What this task involves:
Your answer should consist of each line below that includes the word "beta".

--------------------

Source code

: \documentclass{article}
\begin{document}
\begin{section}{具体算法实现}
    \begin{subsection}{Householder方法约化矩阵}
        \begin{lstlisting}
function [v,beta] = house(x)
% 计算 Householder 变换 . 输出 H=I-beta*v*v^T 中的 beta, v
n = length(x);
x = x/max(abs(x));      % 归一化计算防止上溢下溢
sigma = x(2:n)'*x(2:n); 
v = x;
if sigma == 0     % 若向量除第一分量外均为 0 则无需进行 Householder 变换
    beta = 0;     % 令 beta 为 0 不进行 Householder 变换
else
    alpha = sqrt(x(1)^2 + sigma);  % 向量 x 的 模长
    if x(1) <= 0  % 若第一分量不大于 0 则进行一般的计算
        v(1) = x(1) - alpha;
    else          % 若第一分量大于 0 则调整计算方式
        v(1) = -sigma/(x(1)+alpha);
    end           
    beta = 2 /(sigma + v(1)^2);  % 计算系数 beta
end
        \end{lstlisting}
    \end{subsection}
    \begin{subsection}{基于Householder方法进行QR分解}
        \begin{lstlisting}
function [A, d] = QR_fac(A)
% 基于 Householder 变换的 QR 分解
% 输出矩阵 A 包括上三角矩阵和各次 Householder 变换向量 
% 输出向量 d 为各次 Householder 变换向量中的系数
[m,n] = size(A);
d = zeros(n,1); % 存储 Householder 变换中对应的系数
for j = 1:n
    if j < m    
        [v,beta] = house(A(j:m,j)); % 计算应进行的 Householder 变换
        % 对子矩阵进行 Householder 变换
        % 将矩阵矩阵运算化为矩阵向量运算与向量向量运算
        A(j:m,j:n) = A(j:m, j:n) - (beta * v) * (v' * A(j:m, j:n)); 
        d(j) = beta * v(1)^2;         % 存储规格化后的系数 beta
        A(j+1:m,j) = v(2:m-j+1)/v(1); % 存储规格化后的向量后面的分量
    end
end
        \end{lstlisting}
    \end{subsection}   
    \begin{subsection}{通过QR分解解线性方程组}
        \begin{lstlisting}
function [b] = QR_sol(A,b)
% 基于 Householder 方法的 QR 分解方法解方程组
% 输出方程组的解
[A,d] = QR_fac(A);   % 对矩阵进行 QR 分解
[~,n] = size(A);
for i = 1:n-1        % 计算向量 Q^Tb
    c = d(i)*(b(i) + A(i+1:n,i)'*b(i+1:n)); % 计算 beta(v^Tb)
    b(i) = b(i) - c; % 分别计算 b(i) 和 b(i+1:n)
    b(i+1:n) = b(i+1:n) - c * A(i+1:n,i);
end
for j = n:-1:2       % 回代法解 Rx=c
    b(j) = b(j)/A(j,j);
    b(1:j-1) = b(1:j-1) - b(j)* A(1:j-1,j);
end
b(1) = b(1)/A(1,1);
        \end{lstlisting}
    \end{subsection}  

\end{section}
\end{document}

--------------------

Final answer:
function [v,beta] = house(x)
% 计算 Householder 变换 . 输出 H=I-beta*v*v^T 中的 beta, v
    beta = 0;     % 令 beta 为 0 不进行 Householder 变换
    beta = 2 /(sigma + v(1)^2);  % 计算系数 beta
        [v,beta] = house(A(j:m,j)); % 计算应进行的 Householder 变换
        A(j:m,j:n) = A(j:m, j:n) - (beta * v) * (v' * A(j:m, j:n)); 
        d(j) = beta * v(1)^2;         % 存储规格化后的系数 beta
    c = d(i)*(b(i) + A(i+1:n,i)'*b(i+1:n)); % 计算 beta(v^Tb)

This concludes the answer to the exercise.